# WHAT THE TASK ASKS:
Of the lines listed below, return exactly those that run from the line containing "93c2ce1ee77e riscv: Fix" through the line containing "5ad84adf5456 riscv: Fixup", both included.

# SOURCE MATERIAL:

========

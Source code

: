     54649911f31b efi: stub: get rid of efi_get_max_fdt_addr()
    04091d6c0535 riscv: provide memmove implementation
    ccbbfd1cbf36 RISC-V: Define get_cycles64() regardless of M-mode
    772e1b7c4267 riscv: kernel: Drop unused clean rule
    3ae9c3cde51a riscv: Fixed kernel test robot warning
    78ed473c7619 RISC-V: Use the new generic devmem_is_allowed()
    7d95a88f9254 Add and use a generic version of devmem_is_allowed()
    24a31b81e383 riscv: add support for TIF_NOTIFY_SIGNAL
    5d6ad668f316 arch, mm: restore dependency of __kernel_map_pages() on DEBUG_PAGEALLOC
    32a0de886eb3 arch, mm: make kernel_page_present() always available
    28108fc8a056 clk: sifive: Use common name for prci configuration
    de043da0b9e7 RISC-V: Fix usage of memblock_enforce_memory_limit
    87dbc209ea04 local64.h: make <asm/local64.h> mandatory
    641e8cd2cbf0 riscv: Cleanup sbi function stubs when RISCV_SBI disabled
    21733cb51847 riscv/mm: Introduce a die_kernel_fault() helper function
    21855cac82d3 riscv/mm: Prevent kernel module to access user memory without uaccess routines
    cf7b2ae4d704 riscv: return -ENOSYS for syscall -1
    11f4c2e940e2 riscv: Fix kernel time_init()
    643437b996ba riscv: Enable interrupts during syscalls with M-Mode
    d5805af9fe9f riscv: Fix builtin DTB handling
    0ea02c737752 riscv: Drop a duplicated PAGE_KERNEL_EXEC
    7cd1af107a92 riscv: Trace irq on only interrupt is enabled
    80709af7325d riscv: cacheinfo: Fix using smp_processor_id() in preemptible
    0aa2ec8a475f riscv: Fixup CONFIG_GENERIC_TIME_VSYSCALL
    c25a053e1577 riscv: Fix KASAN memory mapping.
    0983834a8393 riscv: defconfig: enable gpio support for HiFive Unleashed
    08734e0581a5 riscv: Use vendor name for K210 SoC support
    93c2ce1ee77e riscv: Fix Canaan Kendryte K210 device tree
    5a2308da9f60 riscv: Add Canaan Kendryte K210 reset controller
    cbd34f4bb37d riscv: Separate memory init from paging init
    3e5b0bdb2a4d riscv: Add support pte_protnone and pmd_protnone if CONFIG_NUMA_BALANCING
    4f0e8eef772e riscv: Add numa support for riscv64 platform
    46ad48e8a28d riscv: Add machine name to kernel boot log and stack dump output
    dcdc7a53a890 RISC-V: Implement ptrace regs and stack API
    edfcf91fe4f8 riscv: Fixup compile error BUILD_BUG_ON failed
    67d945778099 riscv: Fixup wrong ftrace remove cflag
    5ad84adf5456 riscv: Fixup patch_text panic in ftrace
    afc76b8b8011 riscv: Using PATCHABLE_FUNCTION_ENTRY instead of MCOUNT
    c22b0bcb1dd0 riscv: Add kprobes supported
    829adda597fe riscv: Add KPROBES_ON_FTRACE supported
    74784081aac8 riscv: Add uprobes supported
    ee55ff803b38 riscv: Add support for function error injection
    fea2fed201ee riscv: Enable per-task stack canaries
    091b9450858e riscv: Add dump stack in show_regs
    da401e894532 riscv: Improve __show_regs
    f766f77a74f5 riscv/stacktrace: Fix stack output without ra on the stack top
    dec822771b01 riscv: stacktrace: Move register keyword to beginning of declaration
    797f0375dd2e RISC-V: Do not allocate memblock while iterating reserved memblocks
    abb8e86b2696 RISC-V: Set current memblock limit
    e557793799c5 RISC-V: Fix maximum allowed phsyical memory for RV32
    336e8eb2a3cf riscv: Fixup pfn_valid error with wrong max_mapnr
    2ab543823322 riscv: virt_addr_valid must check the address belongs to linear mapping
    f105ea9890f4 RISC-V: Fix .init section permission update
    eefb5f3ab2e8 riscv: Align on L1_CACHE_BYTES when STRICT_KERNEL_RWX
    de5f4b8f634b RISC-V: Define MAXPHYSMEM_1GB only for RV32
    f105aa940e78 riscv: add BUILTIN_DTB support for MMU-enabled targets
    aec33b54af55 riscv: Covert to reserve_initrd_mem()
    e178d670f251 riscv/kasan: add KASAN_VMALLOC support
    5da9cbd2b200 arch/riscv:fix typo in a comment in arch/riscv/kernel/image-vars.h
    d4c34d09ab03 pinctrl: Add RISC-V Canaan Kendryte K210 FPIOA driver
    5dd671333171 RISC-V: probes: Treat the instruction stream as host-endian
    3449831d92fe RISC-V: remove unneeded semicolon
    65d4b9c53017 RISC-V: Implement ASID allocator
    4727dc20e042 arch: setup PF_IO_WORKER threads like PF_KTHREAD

========

# COMPLETED EXERCISE:
    93c2ce1ee77e riscv: Fix Canaan Kendryte K210 device tree
    5a2308da9f60 riscv: Add Canaan Kendryte K210 reset controller
    cbd34f4bb37d riscv: Separate memory init from paging init
    3e5b0bdb2a4d riscv: Add support pte_protnone and pmd_protnone if CONFIG_NUMA_BALANCING
    4f0e8eef772e riscv: Add numa support for riscv64 platform
    46ad48e8a28d riscv: Add machine name to kernel boot log and stack dump output
    dcdc7a53a890 RISC-V: Implement ptrace regs and stack API
    edfcf91fe4f8 riscv: Fixup compile error BUILD_BUG_ON failed
    67d945778099 riscv: Fixup wrong ftrace remove cflag
    5ad84adf5456 riscv: Fixup patch_text panic in ftrace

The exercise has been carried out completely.